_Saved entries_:

•••••

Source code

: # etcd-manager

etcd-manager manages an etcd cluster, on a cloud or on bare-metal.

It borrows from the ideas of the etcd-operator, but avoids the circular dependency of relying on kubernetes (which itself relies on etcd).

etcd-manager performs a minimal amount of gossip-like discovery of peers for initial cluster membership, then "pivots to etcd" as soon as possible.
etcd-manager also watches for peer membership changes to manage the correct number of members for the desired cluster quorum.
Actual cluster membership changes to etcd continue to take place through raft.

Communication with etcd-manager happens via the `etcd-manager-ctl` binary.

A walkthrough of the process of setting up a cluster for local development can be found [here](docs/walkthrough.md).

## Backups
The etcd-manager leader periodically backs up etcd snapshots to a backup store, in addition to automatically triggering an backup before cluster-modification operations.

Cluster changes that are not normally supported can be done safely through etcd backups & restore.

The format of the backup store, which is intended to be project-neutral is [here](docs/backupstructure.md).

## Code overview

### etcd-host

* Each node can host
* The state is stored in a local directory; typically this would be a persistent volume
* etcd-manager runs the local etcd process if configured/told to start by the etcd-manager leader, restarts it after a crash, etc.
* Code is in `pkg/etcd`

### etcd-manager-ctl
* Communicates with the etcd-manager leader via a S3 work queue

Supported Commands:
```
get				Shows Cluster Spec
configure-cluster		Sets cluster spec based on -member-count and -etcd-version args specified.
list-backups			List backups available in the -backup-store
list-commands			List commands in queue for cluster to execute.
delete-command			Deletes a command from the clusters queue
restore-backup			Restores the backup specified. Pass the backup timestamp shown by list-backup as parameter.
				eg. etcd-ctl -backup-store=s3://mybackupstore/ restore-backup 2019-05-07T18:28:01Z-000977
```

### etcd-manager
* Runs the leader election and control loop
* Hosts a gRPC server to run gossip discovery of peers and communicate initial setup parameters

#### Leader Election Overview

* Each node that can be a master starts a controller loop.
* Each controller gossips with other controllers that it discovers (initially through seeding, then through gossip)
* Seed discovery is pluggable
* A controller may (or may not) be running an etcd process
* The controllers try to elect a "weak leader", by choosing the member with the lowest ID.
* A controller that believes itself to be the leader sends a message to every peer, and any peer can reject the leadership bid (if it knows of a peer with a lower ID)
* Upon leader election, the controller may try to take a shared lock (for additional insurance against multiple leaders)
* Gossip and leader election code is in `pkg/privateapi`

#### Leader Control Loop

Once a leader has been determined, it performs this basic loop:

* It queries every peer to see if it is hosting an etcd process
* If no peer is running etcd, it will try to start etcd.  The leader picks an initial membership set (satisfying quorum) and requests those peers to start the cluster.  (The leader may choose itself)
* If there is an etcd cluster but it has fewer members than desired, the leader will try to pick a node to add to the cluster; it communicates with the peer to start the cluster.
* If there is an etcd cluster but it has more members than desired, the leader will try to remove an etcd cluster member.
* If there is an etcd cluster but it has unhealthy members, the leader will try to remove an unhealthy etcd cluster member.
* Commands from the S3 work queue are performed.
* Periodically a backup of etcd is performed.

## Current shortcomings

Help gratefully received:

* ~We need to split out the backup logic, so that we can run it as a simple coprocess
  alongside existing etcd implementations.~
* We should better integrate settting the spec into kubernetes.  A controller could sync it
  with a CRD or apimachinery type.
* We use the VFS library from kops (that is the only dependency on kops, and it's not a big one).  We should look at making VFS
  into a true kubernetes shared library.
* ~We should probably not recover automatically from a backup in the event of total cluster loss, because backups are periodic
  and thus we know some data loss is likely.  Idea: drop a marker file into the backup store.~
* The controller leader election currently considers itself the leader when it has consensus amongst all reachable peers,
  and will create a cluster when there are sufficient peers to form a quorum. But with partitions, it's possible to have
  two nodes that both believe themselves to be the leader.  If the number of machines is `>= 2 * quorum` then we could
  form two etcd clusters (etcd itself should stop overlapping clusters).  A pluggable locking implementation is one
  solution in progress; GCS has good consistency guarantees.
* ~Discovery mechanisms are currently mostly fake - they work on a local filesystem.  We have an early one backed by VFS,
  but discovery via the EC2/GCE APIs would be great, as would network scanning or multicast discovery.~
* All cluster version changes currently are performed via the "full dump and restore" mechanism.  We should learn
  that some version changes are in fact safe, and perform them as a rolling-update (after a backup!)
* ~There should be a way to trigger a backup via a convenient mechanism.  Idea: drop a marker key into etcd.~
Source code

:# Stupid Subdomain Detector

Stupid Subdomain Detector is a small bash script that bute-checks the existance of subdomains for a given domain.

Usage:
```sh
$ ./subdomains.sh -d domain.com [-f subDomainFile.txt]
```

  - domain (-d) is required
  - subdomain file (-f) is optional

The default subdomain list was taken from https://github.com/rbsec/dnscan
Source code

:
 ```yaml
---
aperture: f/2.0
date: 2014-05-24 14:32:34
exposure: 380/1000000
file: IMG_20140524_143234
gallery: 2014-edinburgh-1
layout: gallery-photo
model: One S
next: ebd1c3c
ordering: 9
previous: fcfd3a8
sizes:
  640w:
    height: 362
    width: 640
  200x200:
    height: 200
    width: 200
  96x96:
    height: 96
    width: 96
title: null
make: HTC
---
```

•••••

_EXERCISE GOAL_: All records must be transcribed exactly, with none left out.

_WORKED SOLUTION_:
Source code

: # etcd-manager

etcd-manager manages an etcd cluster, on a cloud or on bare-metal.

It borrows from the ideas of the etcd-operator, but avoids the circular dependency of relying on kubernetes (which itself relies on etcd).

etcd-manager performs a minimal amount of gossip-like discovery of peers for initial cluster membership, then "pivots to etcd" as soon as possible.
etcd-manager also watches for peer membership changes to manage the correct number of members for the desired cluster quorum.
Actual cluster membership changes to etcd continue to take place through raft.

Communication with etcd-manager happens via the `etcd-manager-ctl` binary.

A walkthrough of the process of setting up a cluster for local development can be found [here](docs/walkthrough.md).

## Backups
The etcd-manager leader periodically backs up etcd snapshots to a backup store, in addition to automatically triggering an backup before cluster-modification operations.

Cluster changes that are not normally supported can be done safely through etcd backups & restore.

The format of the backup store, which is intended to be project-neutral is [here](docs/backupstructure.md).

## Code overview

### etcd-host

* Each node can host
* The state is stored in a local directory; typically this would be a persistent volume
* etcd-manager runs the local etcd process if configured/told to start by the etcd-manager leader, restarts it after a crash, etc.
* Code is in `pkg/etcd`

### etcd-manager-ctl
* Communicates with the etcd-manager leader via a S3 work queue

Supported Commands:
```
get				Shows Cluster Spec
configure-cluster		Sets cluster spec based on -member-count and -etcd-version args specified.
list-backups			List backups available in the -backup-store
list-commands			List commands in queue for cluster to execute.
delete-command			Deletes a command from the clusters queue
restore-backup			Restores the backup specified. Pass the backup timestamp shown by list-backup as parameter.
				eg. etcd-ctl -backup-store=s3://mybackupstore/ restore-backup 2019-05-07T18:28:01Z-000977
```

### etcd-manager
* Runs the leader election and control loop
* Hosts a gRPC server to run gossip discovery of peers and communicate initial setup parameters

#### Leader Election Overview

* Each node that can be a master starts a controller loop.
* Each controller gossips with other controllers that it discovers (initially through seeding, then through gossip)
* Seed discovery is pluggable
* A controller may (or may not) be running an etcd process
* The controllers try to elect a "weak leader", by choosing the member with the lowest ID.
* A controller that believes itself to be the leader sends a message to every peer, and any peer can reject the leadership bid (if it knows of a peer with a lower ID)
* Upon leader election, the controller may try to take a shared lock (for additional insurance against multiple leaders)
* Gossip and leader election code is in `pkg/privateapi`

#### Leader Control Loop

Once a leader has been determined, it performs this basic loop:

* It queries every peer to see if it is hosting an etcd process
* If no peer is running etcd, it will try to start etcd.  The leader picks an initial membership set (satisfying quorum) and requests those peers to start the cluster.  (The leader may choose itself)
* If there is an etcd cluster but it has fewer members than desired, the leader will try to pick a node to add to the cluster; it communicates with the peer to start the cluster.
* If there is an etcd cluster but it has more members than desired, the leader will try to remove an etcd cluster member.
* If there is an etcd cluster but it has unhealthy members, the leader will try to remove an unhealthy etcd cluster member.
* Commands from the S3 work queue are performed.
* Periodically a backup of etcd is performed.

## Current shortcomings

Help gratefully received:

* ~We need to split out the backup logic, so that we can run it as a simple coprocess
  alongside existing etcd implementations.~
* We should better integrate settting the spec into kubernetes.  A controller could sync it
  with a CRD or apimachinery type.
* We use the VFS library from kops (that is the only dependency on kops, and it's not a big one).  We should look at making VFS
  into a true kubernetes shared library.
* ~We should probably not recover automatically from a backup in the event of total cluster loss, because backups are periodic
  and thus we know some data loss is likely.  Idea: drop a marker file into the backup store.~
* The controller leader election currently considers itself the leader when it has consensus amongst all reachable peers,
  and will create a cluster when there are sufficient peers to form a quorum. But with partitions, it's possible to have
  two nodes that both believe themselves to be the leader.  If the number of machines is `>= 2 * quorum` then we could
  form two etcd clusters (etcd itself should stop overlapping clusters).  A pluggable locking implementation is one
  solution in progress; GCS has good consistency guarantees.
* ~Discovery mechanisms are currently mostly fake - they work on a local filesystem.  We have an early one backed by VFS,
  but discovery via the EC2/GCE APIs would be great, as would network scanning or multicast discovery.~
* All cluster version changes currently are performed via the "full dump and restore" mechanism.  We should learn
  that some version changes are in fact safe, and perform them as a rolling-update (after a backup!)
* ~There should be a way to trigger a backup via a convenient mechanism.  Idea: drop a marker key into etcd.~
Source code

:# Stupid Subdomain Detector

Stupid Subdomain Detector is a small bash script that bute-checks the existance of subdomains for a given domain.

Usage:
```sh
$ ./subdomains.sh -d domain.com [-f subDomainFile.txt]
```

  - domain (-d) is required
  - subdomain file (-f) is optional

The default subdomain list was taken from https://github.com/rbsec/dnscan
Source code

:
 ```yaml
---
aperture: f/2.0
date: 2014-05-24 14:32:34
exposure: 380/1000000
file: IMG_20140524_143234
gallery: 2014-edinburgh-1
layout: gallery-photo
model: One S
next: ebd1c3c
ordering: 9
previous: fcfd3a8
sizes:
  640w:
    height: 362
    width: 640
  200x200:
    height: 200
    width: 200
  96x96:
    height: 96
    width: 96
title: null
make: HTC
---
```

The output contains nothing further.